Last week I joined a local darkroom co-operative - The Gate Darkroom in Woolwich, SE London, recently re-located from previous premises in New Cross.
The facilities are impressive - a spacious darkroom with a range of good quality enlargers/lenses to use, from 35mm to 5x4, plus film developing and print processing equipment. There is a strong membership base - from people making their living from photography to rank amateurs such as I - and a regular series of outreach days to local schools and a community programme as well.
When I go I often have the facilities to myself (as a key-holder it's open 24/7) - so far I've been making contact prints of my previously only scanned negatives, but I have started printing individual photos too and my intent is to produce large-size, quality prints of one or two of the shots I have made that warrant the effort and investment.

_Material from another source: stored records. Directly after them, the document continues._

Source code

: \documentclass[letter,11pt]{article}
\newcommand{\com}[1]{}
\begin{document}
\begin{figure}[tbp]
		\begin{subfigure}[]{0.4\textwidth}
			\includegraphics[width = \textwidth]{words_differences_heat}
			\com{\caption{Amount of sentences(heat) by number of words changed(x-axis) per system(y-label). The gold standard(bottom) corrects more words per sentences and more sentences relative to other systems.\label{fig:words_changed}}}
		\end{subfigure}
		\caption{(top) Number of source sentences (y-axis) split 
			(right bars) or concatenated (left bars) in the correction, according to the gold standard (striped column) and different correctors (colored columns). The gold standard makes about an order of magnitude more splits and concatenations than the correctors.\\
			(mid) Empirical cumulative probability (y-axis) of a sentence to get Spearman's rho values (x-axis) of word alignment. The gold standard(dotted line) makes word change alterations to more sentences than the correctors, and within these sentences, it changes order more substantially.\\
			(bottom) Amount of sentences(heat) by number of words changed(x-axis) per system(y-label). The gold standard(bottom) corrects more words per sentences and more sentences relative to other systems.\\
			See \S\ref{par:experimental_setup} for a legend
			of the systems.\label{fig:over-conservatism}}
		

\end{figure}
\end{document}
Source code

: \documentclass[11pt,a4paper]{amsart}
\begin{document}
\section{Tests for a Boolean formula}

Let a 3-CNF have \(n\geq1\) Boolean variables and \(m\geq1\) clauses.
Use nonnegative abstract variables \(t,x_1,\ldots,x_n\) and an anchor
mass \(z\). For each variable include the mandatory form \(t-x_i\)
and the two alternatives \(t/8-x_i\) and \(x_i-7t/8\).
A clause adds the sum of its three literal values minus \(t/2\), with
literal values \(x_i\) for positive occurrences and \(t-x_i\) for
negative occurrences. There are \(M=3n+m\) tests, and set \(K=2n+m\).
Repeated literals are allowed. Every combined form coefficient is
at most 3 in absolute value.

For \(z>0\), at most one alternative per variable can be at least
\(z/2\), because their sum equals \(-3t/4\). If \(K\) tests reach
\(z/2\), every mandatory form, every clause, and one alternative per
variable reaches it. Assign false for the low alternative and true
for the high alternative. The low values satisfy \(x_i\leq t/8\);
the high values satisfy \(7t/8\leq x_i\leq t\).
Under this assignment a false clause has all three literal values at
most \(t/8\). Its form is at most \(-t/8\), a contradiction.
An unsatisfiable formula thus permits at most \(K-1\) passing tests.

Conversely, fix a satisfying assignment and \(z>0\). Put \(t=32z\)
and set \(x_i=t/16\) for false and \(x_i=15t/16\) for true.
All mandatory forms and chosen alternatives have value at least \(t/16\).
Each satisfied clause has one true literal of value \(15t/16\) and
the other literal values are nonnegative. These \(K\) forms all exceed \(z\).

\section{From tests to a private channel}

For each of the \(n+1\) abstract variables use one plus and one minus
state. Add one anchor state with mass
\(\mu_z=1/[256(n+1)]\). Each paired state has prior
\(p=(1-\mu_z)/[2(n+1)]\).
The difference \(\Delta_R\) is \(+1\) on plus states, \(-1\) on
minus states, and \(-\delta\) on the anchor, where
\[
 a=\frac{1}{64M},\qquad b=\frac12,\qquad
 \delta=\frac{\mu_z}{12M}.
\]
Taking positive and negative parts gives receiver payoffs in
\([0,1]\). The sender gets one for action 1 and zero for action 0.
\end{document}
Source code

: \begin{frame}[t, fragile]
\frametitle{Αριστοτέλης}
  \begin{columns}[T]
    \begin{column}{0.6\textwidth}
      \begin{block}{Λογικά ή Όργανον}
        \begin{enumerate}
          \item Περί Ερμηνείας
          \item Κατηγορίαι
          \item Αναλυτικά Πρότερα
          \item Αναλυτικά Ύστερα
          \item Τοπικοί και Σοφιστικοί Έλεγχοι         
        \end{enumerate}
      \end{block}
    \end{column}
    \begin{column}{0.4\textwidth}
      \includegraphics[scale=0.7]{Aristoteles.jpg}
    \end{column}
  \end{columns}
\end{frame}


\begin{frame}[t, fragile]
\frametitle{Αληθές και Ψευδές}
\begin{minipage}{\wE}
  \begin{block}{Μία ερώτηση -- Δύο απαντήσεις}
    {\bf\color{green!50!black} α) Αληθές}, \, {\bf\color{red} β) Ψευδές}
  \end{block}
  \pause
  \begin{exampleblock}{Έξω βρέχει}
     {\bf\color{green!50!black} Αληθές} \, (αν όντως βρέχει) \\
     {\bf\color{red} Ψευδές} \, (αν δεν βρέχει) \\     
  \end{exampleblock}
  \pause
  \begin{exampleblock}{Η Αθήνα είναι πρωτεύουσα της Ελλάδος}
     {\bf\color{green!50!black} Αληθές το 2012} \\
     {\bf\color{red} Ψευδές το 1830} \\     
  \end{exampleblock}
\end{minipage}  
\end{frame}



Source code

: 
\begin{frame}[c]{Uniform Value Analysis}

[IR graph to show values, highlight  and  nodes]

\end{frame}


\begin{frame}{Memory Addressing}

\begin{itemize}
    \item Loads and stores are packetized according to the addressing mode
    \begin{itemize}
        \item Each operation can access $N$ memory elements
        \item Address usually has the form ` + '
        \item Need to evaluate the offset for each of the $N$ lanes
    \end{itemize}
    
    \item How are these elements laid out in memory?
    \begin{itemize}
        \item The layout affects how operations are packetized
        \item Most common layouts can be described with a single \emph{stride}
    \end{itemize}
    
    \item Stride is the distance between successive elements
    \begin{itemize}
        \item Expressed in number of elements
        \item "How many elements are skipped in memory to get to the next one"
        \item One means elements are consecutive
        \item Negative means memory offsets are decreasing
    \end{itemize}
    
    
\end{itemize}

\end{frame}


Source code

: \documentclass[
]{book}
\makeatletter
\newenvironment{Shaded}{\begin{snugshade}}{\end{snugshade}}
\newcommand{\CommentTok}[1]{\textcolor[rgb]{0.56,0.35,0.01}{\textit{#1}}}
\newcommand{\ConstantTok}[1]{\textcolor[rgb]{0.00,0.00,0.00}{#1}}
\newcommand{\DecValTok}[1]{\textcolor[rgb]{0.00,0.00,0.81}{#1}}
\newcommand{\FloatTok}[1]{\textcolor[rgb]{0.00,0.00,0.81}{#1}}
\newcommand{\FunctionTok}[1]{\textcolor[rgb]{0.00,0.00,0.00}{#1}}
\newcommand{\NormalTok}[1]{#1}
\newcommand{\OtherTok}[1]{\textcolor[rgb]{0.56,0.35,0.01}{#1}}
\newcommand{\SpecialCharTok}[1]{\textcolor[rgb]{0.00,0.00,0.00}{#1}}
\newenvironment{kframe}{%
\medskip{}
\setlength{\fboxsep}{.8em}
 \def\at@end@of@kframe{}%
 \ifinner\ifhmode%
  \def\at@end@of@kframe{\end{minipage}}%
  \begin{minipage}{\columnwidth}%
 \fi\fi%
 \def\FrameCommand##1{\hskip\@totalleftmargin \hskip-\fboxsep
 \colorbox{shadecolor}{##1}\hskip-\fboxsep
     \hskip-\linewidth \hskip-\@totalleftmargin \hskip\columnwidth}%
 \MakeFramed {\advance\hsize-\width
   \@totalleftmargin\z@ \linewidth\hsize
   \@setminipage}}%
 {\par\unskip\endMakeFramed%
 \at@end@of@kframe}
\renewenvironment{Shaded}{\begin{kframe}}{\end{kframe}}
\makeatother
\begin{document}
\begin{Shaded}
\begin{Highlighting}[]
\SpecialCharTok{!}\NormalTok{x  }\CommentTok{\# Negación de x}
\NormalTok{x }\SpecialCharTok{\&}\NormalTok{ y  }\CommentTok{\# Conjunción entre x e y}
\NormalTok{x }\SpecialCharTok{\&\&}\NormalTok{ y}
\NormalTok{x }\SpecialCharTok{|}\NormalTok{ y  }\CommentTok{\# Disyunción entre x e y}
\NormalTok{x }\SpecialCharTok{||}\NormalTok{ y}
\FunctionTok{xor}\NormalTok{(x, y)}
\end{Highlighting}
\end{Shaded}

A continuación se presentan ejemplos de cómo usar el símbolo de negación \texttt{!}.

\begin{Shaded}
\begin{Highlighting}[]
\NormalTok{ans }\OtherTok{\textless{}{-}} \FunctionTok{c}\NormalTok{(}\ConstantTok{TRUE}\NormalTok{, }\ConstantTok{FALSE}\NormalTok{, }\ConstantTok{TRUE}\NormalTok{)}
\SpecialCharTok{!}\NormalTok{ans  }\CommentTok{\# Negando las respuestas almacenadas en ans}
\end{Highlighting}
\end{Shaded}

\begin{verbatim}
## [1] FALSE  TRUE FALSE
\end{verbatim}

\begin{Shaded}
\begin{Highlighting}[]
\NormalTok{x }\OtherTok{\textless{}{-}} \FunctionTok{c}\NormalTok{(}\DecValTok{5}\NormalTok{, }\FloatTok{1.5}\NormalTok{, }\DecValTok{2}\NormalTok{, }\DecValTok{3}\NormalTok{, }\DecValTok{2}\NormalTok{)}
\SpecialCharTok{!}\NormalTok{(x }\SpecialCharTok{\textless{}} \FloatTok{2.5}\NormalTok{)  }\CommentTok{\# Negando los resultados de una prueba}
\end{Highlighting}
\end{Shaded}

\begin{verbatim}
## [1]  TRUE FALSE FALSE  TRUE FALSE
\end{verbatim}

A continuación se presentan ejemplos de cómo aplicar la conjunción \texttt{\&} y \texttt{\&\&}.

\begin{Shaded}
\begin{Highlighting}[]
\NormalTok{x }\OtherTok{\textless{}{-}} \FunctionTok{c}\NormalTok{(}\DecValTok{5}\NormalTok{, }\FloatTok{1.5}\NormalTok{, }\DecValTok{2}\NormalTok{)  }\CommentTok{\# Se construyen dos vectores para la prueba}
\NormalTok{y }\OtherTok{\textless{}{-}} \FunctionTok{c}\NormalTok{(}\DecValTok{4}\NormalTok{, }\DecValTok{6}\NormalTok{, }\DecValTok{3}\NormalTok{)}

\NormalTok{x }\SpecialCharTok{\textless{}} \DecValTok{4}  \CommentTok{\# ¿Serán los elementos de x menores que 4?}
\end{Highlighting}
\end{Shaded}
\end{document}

I have thoroughly enjoyed getting back into a darkroom and completing the picture by producing the prints from my negatives myself.
What I have learned so far:
1. I'm really better off with an AE camera than a manual one - I love my old Leica and Hasselblad but I evidently have not got the hang of exposure metering (too many over and under exposed pictures per roll)
2. I've wasted an awful lot of film - looking back, I often can't recall what I was thinking when I pressed the shutter
3. One day I will take a good photo, but I clearly need more practice
4. I've tried lots and lots of different films, developers, cameras, lenses - but they all merge into a generic mass when it comes to producing a print
5. I'm not done with this yet - the journey continues.
If your'e wedded to scanning and photoshop I thoroughly recommend going back to the darkroom: it's nicer than spending yet more hours in front of a computer screen.